2022/05/30
3D printing to help shape braided composites
Laboratoire de Structures de Fibres et Composites Avancés (labSFCA, Polytechnique Montréal), Centre Technologique en Aérospatiale (CTA), CTT Group (gCTTg), SphèreCo Technologies Inc. (April 2018 to October 2021)
Objectives
To 3D print prototype tooling for robotic braiding assistance and for resin vacuum infusion moulding, that would use to develop aeronautical parts.
Background
Commercial aircraft are currently made with several composite components. The aircraft’s structural composite parts are made from carbon fibres bonded by a polymer matrix. To produce these parts, the fibres are first assembled with an organized woven reinforcement. This reinforcement is then draped over the tooling before transferring a liquid polymeric resin to impregnate the carbon fibres.
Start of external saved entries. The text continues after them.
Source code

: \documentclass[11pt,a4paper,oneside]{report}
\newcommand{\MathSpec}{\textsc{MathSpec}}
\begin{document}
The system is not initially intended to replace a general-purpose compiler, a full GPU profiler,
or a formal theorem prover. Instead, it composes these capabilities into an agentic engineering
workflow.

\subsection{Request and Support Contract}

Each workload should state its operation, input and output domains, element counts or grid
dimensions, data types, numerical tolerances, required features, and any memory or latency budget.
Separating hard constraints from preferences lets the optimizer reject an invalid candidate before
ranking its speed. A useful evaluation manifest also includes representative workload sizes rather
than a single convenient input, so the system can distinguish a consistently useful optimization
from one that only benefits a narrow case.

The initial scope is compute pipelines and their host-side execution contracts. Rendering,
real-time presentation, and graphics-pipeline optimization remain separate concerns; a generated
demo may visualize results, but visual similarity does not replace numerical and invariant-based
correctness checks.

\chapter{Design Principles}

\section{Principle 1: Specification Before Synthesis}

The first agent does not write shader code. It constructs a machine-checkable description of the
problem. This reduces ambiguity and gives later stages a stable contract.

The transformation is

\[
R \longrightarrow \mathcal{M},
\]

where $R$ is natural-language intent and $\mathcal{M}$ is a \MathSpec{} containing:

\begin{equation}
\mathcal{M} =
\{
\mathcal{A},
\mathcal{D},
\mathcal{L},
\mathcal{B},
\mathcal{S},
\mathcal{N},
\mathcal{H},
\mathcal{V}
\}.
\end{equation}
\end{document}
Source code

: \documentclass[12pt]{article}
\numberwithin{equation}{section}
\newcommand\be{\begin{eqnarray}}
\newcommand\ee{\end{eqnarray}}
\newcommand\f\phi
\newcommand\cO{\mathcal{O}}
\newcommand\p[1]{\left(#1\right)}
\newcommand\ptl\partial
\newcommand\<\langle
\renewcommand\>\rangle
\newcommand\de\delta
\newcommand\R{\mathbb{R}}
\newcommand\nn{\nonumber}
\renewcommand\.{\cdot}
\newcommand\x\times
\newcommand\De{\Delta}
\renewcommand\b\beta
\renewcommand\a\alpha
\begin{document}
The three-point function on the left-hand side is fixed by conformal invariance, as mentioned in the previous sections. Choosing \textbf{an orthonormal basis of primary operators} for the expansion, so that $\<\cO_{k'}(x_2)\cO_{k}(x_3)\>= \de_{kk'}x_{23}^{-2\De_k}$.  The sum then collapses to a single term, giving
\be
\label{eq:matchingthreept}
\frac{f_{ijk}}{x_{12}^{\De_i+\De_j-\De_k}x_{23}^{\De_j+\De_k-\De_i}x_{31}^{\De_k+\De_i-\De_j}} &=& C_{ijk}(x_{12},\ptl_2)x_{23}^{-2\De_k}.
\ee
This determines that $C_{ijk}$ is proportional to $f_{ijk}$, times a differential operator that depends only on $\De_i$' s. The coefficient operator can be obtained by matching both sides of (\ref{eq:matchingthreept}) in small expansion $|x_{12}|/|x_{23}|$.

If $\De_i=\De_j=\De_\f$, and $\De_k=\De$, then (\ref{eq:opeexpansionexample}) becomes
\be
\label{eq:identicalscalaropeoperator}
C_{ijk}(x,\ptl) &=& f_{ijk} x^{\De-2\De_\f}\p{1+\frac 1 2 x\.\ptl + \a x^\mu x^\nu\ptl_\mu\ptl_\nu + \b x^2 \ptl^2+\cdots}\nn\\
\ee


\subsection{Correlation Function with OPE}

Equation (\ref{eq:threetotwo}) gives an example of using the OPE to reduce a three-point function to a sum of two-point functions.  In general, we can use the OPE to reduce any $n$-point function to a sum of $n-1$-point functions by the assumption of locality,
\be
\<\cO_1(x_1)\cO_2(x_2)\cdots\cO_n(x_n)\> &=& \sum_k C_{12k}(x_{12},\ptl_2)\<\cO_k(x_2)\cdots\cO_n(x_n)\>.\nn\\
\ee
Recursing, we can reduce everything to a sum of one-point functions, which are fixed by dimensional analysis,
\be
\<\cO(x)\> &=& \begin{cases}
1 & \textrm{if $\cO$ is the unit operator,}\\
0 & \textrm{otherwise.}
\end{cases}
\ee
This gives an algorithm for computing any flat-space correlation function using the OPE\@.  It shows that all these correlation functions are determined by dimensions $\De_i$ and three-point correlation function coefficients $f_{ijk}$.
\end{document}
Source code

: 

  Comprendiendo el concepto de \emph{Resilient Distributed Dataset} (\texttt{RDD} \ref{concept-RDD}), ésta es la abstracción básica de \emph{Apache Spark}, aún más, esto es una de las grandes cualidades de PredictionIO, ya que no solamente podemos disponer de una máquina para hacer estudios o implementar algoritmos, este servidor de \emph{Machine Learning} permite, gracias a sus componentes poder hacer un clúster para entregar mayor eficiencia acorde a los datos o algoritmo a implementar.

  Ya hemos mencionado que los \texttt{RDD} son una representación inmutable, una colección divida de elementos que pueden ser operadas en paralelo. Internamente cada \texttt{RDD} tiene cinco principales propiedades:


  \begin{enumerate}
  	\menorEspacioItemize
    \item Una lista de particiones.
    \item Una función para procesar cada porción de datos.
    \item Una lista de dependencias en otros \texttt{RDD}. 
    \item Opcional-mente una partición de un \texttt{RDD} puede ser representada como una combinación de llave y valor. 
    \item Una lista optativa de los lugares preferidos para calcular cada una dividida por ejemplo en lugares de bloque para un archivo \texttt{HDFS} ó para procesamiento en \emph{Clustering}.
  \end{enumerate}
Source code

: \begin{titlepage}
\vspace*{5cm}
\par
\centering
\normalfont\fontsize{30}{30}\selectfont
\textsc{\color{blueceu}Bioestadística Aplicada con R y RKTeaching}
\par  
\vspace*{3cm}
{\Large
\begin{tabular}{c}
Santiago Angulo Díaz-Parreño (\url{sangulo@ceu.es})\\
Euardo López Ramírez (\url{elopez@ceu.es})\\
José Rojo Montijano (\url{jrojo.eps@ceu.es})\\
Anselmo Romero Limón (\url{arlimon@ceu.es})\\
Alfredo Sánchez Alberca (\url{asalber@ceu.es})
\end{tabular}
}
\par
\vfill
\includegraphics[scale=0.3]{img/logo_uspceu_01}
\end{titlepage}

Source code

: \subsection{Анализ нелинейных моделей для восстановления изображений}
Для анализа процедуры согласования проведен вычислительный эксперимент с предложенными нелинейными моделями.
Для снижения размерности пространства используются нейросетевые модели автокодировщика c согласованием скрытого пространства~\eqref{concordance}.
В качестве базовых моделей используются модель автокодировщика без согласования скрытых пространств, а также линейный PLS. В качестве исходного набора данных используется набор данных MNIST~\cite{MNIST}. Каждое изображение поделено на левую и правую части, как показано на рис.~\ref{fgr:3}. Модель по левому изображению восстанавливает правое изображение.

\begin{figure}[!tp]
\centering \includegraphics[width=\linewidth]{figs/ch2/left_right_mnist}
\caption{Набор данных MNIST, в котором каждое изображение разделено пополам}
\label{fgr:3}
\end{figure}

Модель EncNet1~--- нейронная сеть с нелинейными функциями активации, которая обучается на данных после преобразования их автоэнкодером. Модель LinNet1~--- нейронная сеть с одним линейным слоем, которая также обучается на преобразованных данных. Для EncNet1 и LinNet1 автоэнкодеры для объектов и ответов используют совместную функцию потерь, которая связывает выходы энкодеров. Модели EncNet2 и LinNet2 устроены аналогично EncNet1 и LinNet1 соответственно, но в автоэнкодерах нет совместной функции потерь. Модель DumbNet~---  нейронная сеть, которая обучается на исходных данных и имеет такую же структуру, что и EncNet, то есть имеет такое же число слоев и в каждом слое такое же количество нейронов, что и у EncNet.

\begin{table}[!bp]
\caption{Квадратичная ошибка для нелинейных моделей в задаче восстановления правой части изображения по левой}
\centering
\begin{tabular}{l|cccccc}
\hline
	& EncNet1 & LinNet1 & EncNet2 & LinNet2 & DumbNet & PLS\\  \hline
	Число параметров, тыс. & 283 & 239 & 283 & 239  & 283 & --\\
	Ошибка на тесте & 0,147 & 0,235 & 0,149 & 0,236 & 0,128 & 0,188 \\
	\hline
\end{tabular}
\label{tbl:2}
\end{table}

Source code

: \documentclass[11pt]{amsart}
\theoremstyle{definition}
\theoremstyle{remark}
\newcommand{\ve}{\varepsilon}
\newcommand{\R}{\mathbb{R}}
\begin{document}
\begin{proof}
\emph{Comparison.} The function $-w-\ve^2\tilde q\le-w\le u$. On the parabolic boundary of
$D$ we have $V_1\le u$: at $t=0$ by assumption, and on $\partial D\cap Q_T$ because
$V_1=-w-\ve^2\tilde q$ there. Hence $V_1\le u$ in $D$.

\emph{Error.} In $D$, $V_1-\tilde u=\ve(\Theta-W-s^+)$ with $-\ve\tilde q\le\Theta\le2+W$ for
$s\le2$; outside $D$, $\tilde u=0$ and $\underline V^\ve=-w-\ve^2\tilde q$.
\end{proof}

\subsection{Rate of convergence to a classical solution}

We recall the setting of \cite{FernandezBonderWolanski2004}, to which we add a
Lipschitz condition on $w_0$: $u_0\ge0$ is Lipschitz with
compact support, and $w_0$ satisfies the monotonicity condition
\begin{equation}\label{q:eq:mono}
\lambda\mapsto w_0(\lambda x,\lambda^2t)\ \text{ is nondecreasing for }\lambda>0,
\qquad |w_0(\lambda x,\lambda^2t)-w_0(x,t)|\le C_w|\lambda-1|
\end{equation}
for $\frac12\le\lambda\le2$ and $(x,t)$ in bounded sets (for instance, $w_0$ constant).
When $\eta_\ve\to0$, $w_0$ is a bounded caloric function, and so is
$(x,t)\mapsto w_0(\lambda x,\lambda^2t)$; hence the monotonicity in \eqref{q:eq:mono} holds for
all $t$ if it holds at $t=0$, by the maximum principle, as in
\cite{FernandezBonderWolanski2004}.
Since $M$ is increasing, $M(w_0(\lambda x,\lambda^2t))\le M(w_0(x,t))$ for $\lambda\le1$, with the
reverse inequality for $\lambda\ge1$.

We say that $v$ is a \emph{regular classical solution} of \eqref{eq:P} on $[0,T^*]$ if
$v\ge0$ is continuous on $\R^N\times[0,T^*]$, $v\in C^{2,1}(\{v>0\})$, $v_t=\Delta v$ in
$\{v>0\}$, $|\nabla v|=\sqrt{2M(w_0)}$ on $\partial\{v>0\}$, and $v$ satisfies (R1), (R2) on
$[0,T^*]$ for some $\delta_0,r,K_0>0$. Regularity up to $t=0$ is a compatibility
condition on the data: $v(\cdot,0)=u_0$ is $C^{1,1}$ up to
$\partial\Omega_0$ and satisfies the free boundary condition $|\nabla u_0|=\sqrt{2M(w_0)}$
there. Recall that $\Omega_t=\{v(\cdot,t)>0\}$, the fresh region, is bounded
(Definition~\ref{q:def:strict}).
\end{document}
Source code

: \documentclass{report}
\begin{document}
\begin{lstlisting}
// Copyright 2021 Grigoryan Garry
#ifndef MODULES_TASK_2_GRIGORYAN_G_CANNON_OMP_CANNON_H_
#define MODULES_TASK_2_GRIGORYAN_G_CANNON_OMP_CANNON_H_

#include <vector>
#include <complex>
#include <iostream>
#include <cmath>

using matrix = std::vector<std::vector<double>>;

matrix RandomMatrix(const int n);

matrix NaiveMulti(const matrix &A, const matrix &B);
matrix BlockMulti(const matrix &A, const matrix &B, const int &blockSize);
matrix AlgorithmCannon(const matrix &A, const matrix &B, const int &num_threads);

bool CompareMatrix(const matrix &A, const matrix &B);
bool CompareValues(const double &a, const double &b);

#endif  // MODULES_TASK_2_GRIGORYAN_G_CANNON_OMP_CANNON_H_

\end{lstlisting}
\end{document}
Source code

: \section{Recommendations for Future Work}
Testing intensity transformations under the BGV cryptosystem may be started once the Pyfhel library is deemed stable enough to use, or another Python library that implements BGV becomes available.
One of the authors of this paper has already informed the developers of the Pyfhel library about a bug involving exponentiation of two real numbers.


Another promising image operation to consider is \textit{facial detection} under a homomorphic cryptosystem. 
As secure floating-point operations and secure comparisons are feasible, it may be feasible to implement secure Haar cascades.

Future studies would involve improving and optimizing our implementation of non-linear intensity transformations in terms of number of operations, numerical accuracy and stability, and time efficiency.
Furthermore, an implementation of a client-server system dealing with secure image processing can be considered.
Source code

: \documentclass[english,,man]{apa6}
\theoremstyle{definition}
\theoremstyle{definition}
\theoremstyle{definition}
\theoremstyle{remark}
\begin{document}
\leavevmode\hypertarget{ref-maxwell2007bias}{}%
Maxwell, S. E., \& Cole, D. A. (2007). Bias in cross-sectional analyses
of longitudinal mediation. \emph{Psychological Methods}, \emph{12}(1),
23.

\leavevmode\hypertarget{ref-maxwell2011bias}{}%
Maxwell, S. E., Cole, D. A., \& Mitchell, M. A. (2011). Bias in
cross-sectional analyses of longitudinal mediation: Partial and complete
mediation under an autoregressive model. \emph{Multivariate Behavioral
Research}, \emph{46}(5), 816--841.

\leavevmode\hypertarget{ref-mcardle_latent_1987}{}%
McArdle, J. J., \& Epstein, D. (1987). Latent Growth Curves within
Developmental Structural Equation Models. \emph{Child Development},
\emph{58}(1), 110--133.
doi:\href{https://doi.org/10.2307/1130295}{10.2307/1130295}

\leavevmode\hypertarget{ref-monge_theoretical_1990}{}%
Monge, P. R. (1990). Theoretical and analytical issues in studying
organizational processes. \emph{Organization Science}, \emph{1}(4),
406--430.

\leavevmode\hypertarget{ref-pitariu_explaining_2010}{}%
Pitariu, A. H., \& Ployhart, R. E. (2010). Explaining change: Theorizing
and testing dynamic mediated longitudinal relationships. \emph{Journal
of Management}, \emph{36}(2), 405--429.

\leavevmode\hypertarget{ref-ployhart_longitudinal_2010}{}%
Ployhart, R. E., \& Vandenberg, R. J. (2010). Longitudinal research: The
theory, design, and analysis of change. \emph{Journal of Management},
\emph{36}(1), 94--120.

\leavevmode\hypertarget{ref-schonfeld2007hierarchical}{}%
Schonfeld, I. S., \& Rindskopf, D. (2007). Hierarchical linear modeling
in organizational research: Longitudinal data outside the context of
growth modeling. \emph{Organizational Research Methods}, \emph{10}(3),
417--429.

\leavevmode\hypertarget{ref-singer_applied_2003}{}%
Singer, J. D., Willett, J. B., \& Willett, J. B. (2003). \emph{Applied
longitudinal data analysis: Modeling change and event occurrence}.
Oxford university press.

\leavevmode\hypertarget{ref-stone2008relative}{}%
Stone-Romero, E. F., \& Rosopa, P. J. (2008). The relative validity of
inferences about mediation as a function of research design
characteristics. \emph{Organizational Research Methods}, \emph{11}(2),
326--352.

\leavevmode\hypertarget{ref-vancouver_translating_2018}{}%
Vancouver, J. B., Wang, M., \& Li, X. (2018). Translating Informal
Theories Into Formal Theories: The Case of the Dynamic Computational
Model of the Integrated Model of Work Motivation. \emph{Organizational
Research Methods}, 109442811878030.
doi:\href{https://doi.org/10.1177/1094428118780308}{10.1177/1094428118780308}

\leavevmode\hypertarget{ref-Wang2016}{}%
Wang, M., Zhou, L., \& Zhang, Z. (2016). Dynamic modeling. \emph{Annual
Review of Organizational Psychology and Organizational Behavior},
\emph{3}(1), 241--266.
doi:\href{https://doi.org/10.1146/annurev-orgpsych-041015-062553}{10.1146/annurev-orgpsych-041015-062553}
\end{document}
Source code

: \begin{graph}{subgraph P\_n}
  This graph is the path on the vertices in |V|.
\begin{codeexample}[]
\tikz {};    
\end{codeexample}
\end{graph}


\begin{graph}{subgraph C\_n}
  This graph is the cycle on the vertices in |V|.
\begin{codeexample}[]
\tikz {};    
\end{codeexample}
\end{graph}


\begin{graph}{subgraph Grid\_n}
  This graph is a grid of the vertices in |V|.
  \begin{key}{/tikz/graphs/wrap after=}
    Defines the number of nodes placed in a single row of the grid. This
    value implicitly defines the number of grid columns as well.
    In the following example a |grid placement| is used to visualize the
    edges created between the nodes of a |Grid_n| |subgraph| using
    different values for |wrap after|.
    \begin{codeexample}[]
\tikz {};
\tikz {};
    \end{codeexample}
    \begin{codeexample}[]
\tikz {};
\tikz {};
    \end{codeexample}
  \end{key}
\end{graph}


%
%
Heat treatment is then used to cross-link or solidify the resin. Each stage of this process is validated through the production of parts in an effort to maintain their quality, repeatability and performance while ensuring passenger safety. These validations require tooling that can cause development costs to balloon. The four project partners therefore joined forces to develop a composite aircraft fuselage frame. The objective was to reduce tooling and prototyping costs with 3D printing.
The challenge
The composite fabric, also known as fibrous reinforcement, is made using a braiding machine that interweaves carbon threads to shape a three-dimensional braid. The threads are deposited on a moving mandrel through a braiding machine using a 6-axis robot. But the mandrel’s design creates challenges in terms of its size and mass. The alignment of sections must be perfect and free of surface defects to avoid damaging the deposited carbon fibres. The tooling used to manufacture the vacuum infusion composite also creates challenges. Process temperatures reach 180°C. The tooling’s mechanical strength must be guaranteed under these conditions. Another challenge involves the tooling’s thermal expansion control (αtherm); it can induce deformations in the manufactured part because the polymers’ αtherm is greater than that of metals. Attention is given to any possible dependence between the printing orientation and the tooling’s αtherm. In addition, the polymer tooling interface must be inert to the part’s consumables and materials, here the infusion resin. The final challenge involves the temporal evolution of the tooling’s geometric integrity.